▶ _What you are asked to do_
The records sit below. Return every line in them that holds the word "options".

Plain-text document sources:

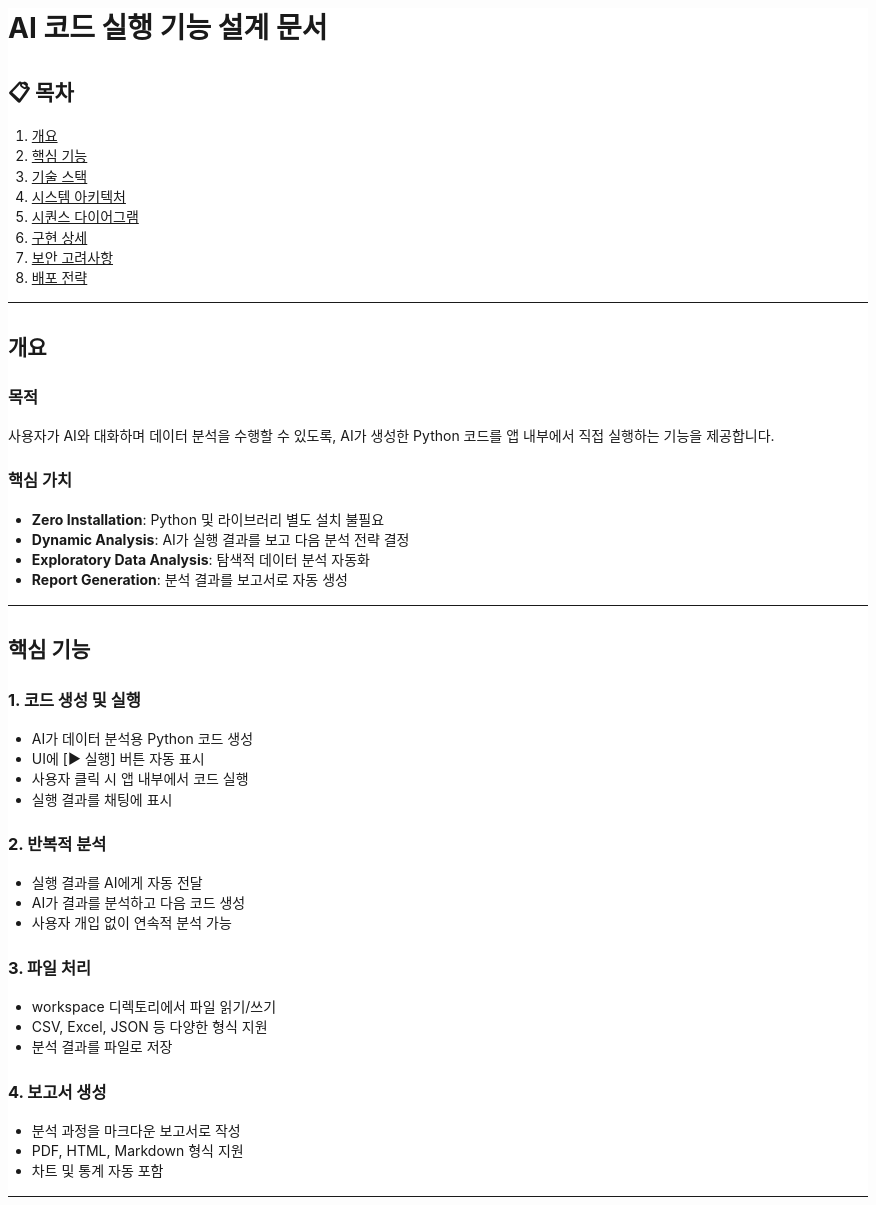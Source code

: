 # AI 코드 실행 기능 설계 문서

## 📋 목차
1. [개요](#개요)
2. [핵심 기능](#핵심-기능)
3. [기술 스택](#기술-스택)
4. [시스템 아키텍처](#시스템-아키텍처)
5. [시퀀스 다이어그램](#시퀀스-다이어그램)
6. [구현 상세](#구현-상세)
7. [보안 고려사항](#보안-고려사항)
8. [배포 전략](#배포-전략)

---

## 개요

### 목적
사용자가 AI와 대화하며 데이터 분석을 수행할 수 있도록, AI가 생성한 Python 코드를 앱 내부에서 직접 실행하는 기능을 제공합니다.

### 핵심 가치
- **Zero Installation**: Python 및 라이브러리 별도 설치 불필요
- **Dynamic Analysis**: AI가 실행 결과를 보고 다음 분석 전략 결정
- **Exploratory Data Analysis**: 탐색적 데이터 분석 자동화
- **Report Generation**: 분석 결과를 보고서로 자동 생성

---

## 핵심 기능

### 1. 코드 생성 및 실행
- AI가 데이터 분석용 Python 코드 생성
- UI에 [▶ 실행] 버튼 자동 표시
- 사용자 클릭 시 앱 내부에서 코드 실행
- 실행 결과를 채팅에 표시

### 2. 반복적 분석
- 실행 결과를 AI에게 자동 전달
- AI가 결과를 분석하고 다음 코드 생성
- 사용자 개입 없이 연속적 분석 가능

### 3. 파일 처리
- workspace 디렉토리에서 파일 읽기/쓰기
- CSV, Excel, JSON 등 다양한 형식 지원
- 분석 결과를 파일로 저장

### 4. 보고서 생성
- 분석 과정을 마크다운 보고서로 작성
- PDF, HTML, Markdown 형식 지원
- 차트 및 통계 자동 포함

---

==

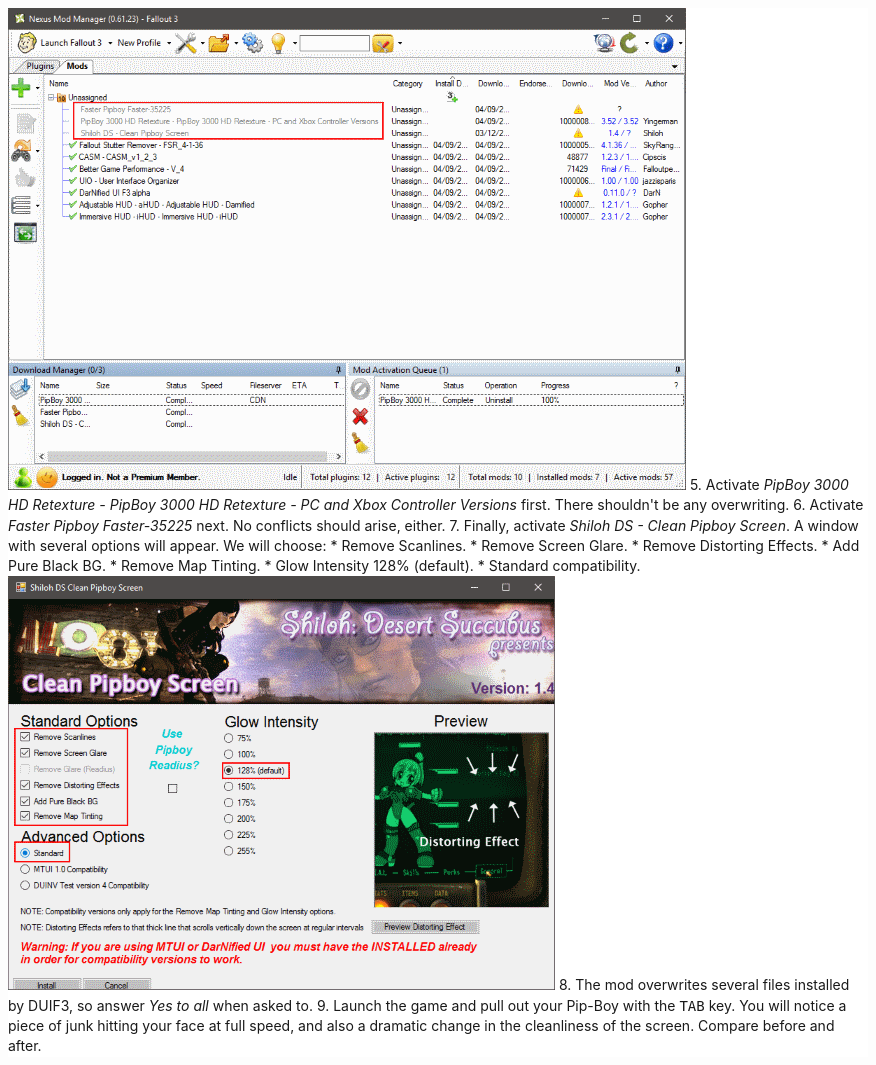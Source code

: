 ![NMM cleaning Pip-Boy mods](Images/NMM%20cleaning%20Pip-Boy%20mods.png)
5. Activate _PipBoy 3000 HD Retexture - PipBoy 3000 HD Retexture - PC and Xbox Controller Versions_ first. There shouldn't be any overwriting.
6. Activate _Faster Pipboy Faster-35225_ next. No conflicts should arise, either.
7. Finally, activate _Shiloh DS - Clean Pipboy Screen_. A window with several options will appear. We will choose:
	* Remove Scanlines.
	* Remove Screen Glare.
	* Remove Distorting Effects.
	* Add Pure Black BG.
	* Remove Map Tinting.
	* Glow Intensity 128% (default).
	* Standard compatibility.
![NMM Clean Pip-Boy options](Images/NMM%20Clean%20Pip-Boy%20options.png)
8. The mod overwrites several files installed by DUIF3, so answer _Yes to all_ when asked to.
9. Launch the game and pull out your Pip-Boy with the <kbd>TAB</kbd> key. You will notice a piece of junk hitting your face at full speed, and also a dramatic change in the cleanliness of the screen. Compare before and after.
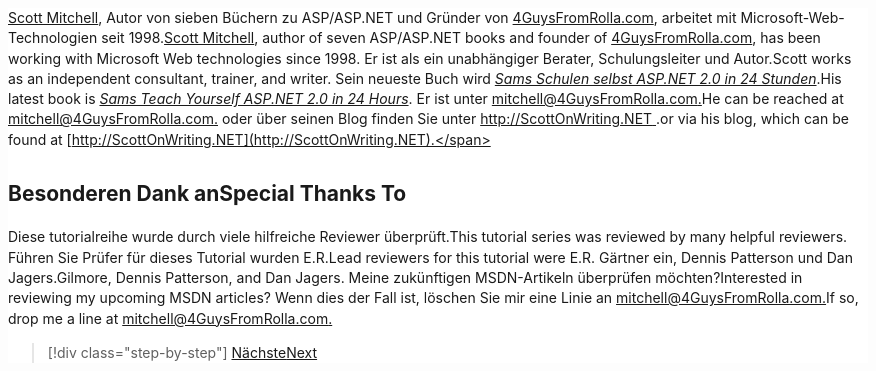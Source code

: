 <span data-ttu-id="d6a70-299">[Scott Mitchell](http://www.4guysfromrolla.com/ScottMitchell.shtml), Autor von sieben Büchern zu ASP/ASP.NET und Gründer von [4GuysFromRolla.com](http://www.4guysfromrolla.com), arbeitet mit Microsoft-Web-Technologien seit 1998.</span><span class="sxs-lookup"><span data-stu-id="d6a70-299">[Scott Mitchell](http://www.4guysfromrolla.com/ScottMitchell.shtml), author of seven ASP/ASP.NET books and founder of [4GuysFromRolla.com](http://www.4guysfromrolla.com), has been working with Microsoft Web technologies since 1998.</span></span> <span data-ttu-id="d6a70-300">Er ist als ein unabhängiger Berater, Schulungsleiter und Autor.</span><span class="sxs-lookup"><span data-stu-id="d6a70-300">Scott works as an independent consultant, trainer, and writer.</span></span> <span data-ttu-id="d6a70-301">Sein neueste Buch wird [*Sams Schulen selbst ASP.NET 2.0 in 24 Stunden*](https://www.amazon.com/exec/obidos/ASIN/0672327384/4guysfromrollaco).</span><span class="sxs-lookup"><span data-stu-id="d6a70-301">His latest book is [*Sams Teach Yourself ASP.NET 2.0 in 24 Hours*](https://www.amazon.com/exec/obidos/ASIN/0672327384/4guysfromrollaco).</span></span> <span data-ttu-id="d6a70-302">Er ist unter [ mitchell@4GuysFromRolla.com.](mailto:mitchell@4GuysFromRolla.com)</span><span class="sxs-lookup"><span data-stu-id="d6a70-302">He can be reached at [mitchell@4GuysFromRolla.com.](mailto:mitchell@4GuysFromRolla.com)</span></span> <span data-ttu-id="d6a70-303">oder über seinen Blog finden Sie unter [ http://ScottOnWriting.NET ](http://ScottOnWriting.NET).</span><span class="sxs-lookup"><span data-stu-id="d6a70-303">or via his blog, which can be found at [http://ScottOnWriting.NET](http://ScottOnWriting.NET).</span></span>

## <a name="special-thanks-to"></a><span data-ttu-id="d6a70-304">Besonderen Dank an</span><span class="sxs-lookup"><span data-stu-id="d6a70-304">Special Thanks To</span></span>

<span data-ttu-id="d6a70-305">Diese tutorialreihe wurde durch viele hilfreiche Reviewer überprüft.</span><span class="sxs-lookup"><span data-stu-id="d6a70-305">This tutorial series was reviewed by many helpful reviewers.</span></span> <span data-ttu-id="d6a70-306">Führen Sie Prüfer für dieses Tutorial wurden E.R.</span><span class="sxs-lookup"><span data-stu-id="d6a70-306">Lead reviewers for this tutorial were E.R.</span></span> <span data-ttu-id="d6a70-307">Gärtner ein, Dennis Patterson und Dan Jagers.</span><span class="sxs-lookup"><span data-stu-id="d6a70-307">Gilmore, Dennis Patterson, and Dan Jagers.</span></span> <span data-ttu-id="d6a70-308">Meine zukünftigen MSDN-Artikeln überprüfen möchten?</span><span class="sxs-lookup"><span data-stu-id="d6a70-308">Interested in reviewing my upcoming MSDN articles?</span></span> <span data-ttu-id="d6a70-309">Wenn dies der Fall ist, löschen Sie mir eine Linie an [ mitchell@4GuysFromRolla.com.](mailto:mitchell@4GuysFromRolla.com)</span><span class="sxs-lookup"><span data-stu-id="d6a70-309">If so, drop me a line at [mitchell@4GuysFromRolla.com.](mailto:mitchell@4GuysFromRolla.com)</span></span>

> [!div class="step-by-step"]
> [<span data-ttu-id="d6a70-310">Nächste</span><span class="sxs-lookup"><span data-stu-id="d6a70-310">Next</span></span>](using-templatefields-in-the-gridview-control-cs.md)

▶ _Worked solution_
7. Finally, activate _Shiloh DS - Clean Pipboy Screen_. A window with several options will appear. We will choose:
![NMM Clean Pip-Boy options](Images/NMM%20Clean%20Pip-Boy%20options.png)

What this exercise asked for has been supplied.